Having argued that indigenous science and technology (S&T) capacity is essential for a country's meaningful participation in the global economy, the Study Panel identified in this report several actions needed to achieve favorable outcomes. In particular, the five clusters of recommendations presented in Chapters 2 through 6 should be implemented. The question then becomes: Who will bring about the desired changes? Which 'principal actors' should play what roles? And what should each of them do so that the overall effect of their individual contributions - in building new programs and reforming existing programs - is potentially greater than the sum of the parts?

The Study Panel has identified the following twelve principal actors:

  • S&T-proficient countries;
  • S&T-lagging countries;
  • S&T-advanced countries;
  • United Nations agencies and regional intergovernmental organizations;
  • Educational, training, and research institutions;
  • National academies of sciences, engineering, and medicine;
  • National, regional, and International S&T organizations;
  • International development-assistance organizations;
  • Foundations;
  • Local, national, and international private sectors (for-profit entities);
  • Nongovernmental organizations;
  • The media.

Each of these players should undertake an individually tailored program of actions appropriate to its own role, based on the recommendations of this report.

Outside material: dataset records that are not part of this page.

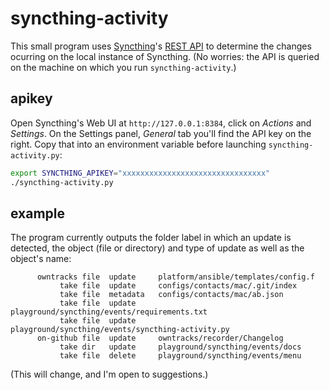 # syncthing-activity

This small program uses [Syncthing](https://syncthing.net)'s [REST API](https://docs.syncthing.net/dev/rest.html) to determine the changes ocurring on the local instance of Syncthing. (No worries: the API is queried on the machine on which you run `syncthing-activity`.)

## apikey

Open Syncthing's Web UI at `http://127.0.0.1:8384`, click on _Actions_ and _Settings_. On the Settings panel, _General_ tab you'll find the API key on the right. Copy that into an environment variable before launching `syncthing-activity.py`:

```bash
export SYNCTHING_APIKEY="xxxxxxxxxxxxxxxxxxxxxxxxxxxxxxxx"
./syncthing-activity.py
```

## example

The program currently outputs the folder label in which an update is detected, the object (file or directory) and type of update as well as the object's name:


```
      owntracks file  update     platform/ansible/templates/config.f
           take file  update     configs/contacts/mac/.git/index
           take file  metadata   configs/contacts/mac/ab.json
           take file  update     playground/syncthing/events/requirements.txt
           take file  update     playground/syncthing/events/syncthing-activity.py
      on-github file  update     owntracks/recorder/Changelog
           take dir   update     playground/syncthing/events/docs
           take file  delete     playground/syncthing/events/menu
```

(This will change, and I'm open to suggestions.)
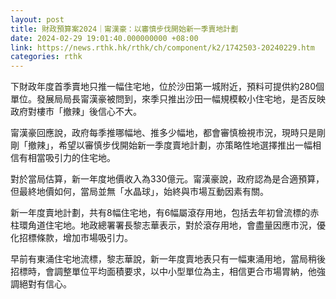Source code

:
 ```yaml
---
layout: post
title: 財政預算案2024｜甯漢豪：以審慎步伐開始新一季賣地計劃
date: 2024-02-29 19:01:40.000000000 +08:00
link: https://news.rthk.hk/rthk/ch/component/k2/1742503-20240229.htm
categories: rthk
---
```


下財政年度首季賣地只推一幅住宅地，位於沙田第一城附近，預料可提供約280個單位。發展局局長甯漢豪被問到，來季只推出沙田一幅規模較小住宅地，是否反映政府對樓市「撤辣」後信心不大。

甯漢豪回應說，政府每季推哪幅地、推多少幅地，都會審慎檢視市況，現時只是剛剛「撤辣」，希望以審慎步伐開始新一季度賣地計劃，亦策略性地選擇推出一幅相信有相當吸引力的住宅地。

對於當局估算，新一年度地價收入為330億元。甯漢豪說，政府認為是合適預算，但最終地價如何，當局並無「水晶球」，始終與市場互動因素有關。

新一年度賣地計劃，共有8幅住宅地，有6幅屬滾存用地，包括去年初曾流標的赤柱環角道住宅地。地政總署署長黎志華表示，對於滾存用地，會盡量因應市況，優化招標條款，增加市場吸引力。

早前有東涌住宅地流標，黎志華說，新一年度賣地表只有一幅東涌用地，當局稍後招標時，會調整單位平均面積要求，以中小型單位為主，相信更合市場胃納，他強調絕對有信心。
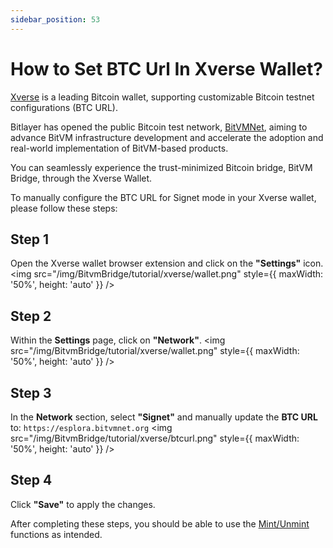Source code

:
 ```yaml
---
sidebar_position: 53
---
```


# How to Set BTC Url In Xverse Wallet?

[Xverse](https://www.xverse.app/) is a leading Bitcoin wallet, supporting customizable Bitcoin testnet configurations (BTC URL). 

Bitlayer has opened the public Bitcoin test network, [BitVMNet](https://bitvmnet.org), aiming to advance BitVM infrastructure development and accelerate the adoption and real-world implementation of BitVM-based products.

You can seamlessly experience the trust-minimized Bitcoin bridge, BitVM Bridge, through the Xverse Wallet.

To manually configure the BTC URL for Signet mode in your Xverse wallet, please follow these steps:

## Step 1 
Open the Xverse wallet browser extension and click on the **"Settings"** icon.
<img src="/img/BitvmBridge/tutorial/xverse/wallet.png" style={{ maxWidth: '50%', height: 'auto' }}  />

## Step 2
Within the **Settings** page, click on **"Network"**.
<img src="/img/BitvmBridge/tutorial/xverse/wallet.png" style={{ maxWidth: '50%', height: 'auto' }}  />

## Step 3
In the **Network** section, select **"Signet"** and manually update the **BTC URL** to: `https://esplora.bitvmnet.org`
<img src="/img/BitvmBridge/tutorial/xverse/btcurl.png" style={{ maxWidth: '50%', height: 'auto' }}  />

## Step 4
Click **"Save"** to apply the changes.

After completing these steps, you should be able to use the [Mint/Unmint](https://bitvmbridge.bitlayer.org) functions as intended.
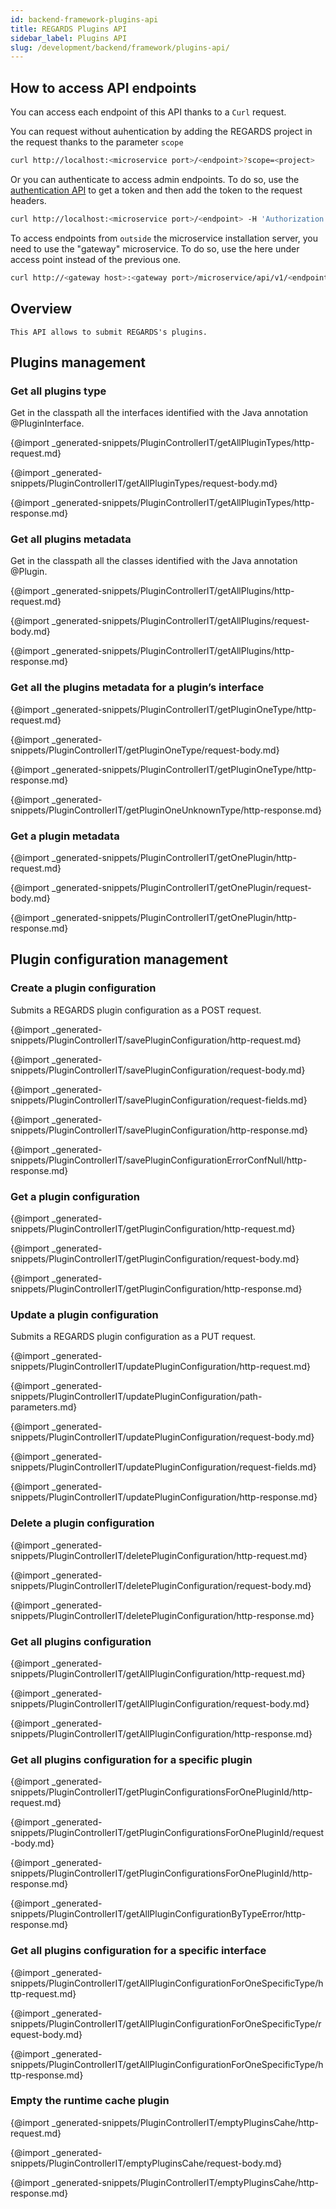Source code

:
 ```yaml
---
id: backend-framework-plugins-api
title: REGARDS Plugins API
sidebar_label: Plugins API
slug: /development/backend/framework/plugins-api/
---
```



## How to access API endpoints

You can access each endpoint of this API thanks to a `Curl` request.

You can request without auhentication by adding the REGARDS project in the request thanks to the parameter `scope`
```bash
curl http://localhost:<microservice port>/<endpoint>?scope=<project>
```
Or you can authenticate to access admin endpoints. To do so, use the [authentication API](../../authentication/api/) to get a token and then add the token to the request headers.

```bash
curl http://localhost:<microservice port>/<endpoint> -H 'Authorization: bearer <token>'
```

To access endpoints from `outside` the microservice installation server, you need to use the "gateway" microservice. To do so, use the here under access point instead of the previous one.

```bash
curl http://<gateway host>:<gateway port>/microservice/api/v1/<endpoint>
```


## Overview

    This API allows to submit REGARDS's plugins.

## Plugins management

### Get all plugins type

Get in the classpath all the interfaces identified with the Java
annotation @PluginInterface.

{@import _generated-snippets/PluginControllerIT/getAllPluginTypes/http-request.md}

{@import _generated-snippets/PluginControllerIT/getAllPluginTypes/request-body.md}

{@import _generated-snippets/PluginControllerIT/getAllPluginTypes/http-response.md}

### Get all plugins metadata

Get in the classpath all the classes identified with the Java annotation
@Plugin.

{@import _generated-snippets/PluginControllerIT/getAllPlugins/http-request.md}

{@import _generated-snippets/PluginControllerIT/getAllPlugins/request-body.md}

{@import _generated-snippets/PluginControllerIT/getAllPlugins/http-response.md}

### Get all the plugins metadata for a plugin’s interface

{@import _generated-snippets/PluginControllerIT/getPluginOneType/http-request.md}

{@import _generated-snippets/PluginControllerIT/getPluginOneType/request-body.md}

{@import _generated-snippets/PluginControllerIT/getPluginOneType/http-response.md}

{@import _generated-snippets/PluginControllerIT/getPluginOneUnknownType/http-response.md}

### Get a plugin metadata

{@import _generated-snippets/PluginControllerIT/getOnePlugin/http-request.md}

{@import _generated-snippets/PluginControllerIT/getOnePlugin/request-body.md}

{@import _generated-snippets/PluginControllerIT/getOnePlugin/http-response.md}

## Plugin configuration management

### Create a plugin configuration

Submits a REGARDS plugin configuration as a POST request.

{@import _generated-snippets/PluginControllerIT/savePluginConfiguration/http-request.md}

{@import _generated-snippets/PluginControllerIT/savePluginConfiguration/request-body.md}

{@import _generated-snippets/PluginControllerIT/savePluginConfiguration/request-fields.md}

{@import _generated-snippets/PluginControllerIT/savePluginConfiguration/http-response.md}

{@import _generated-snippets/PluginControllerIT/savePluginConfigurationErrorConfNull/http-response.md}

### Get a plugin configuration

{@import _generated-snippets/PluginControllerIT/getPluginConfiguration/http-request.md}

{@import _generated-snippets/PluginControllerIT/getPluginConfiguration/request-body.md}

{@import _generated-snippets/PluginControllerIT/getPluginConfiguration/http-response.md}

### Update a plugin configuration

Submits a REGARDS plugin configuration as a PUT request.

{@import _generated-snippets/PluginControllerIT/updatePluginConfiguration/http-request.md}

{@import _generated-snippets/PluginControllerIT/updatePluginConfiguration/path-parameters.md}

{@import _generated-snippets/PluginControllerIT/updatePluginConfiguration/request-body.md}

{@import _generated-snippets/PluginControllerIT/updatePluginConfiguration/request-fields.md}

{@import _generated-snippets/PluginControllerIT/updatePluginConfiguration/http-response.md}

### Delete a plugin configuration

{@import _generated-snippets/PluginControllerIT/deletePluginConfiguration/http-request.md}

{@import _generated-snippets/PluginControllerIT/deletePluginConfiguration/request-body.md}

{@import _generated-snippets/PluginControllerIT/deletePluginConfiguration/http-response.md}

### Get all plugins configuration

{@import _generated-snippets/PluginControllerIT/getAllPluginConfiguration/http-request.md}

{@import _generated-snippets/PluginControllerIT/getAllPluginConfiguration/request-body.md}

{@import _generated-snippets/PluginControllerIT/getAllPluginConfiguration/http-response.md}

### Get all plugins configuration for a specific plugin

{@import _generated-snippets/PluginControllerIT/getPluginConfigurationsForOnePluginId/http-request.md}

{@import _generated-snippets/PluginControllerIT/getPluginConfigurationsForOnePluginId/request-body.md}

{@import _generated-snippets/PluginControllerIT/getPluginConfigurationsForOnePluginId/http-response.md}

{@import _generated-snippets/PluginControllerIT/getAllPluginConfigurationByTypeError/http-response.md}

### Get all plugins configuration for a specific interface

{@import _generated-snippets/PluginControllerIT/getAllPluginConfigurationForOneSpecificType/http-request.md}

{@import _generated-snippets/PluginControllerIT/getAllPluginConfigurationForOneSpecificType/request-body.md}

{@import _generated-snippets/PluginControllerIT/getAllPluginConfigurationForOneSpecificType/http-response.md}

### Empty the runtime cache plugin

{@import _generated-snippets/PluginControllerIT/emptyPluginsCahe/http-request.md}

{@import _generated-snippets/PluginControllerIT/emptyPluginsCahe/request-body.md}

{@import _generated-snippets/PluginControllerIT/emptyPluginsCahe/http-response.md}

But action by any individual player will not suffice in the absence of coordination with the others. The building of coalitions, through which the various programs may be orchestrated and their impacts mutually
reinforced, will be necessary for achieving the desirable synergistic and sustainable results.

In pursuit of that goal and to clarify a strategy for achieving it, the major recommendations of Chapters 2 through 6 are partitioned into three categories:

  • Urgent actions for launching the process,
  • New initiatives that could succeed where previous efforts have failed,
  • Well-established measures.

Needless to say, all of the programs mentioned in this report require funding. While calling for national governments to make significant commitments to supporting their own S&T capacity building (Section 2.2), the Study Panel notes that international development assistance should also play a part, and an increasingly important one at that. In many cases, this funding will come through existing channels, but innovative approaches will often be required as well; several such novel mechanisms have been highlighted in Chapter 6.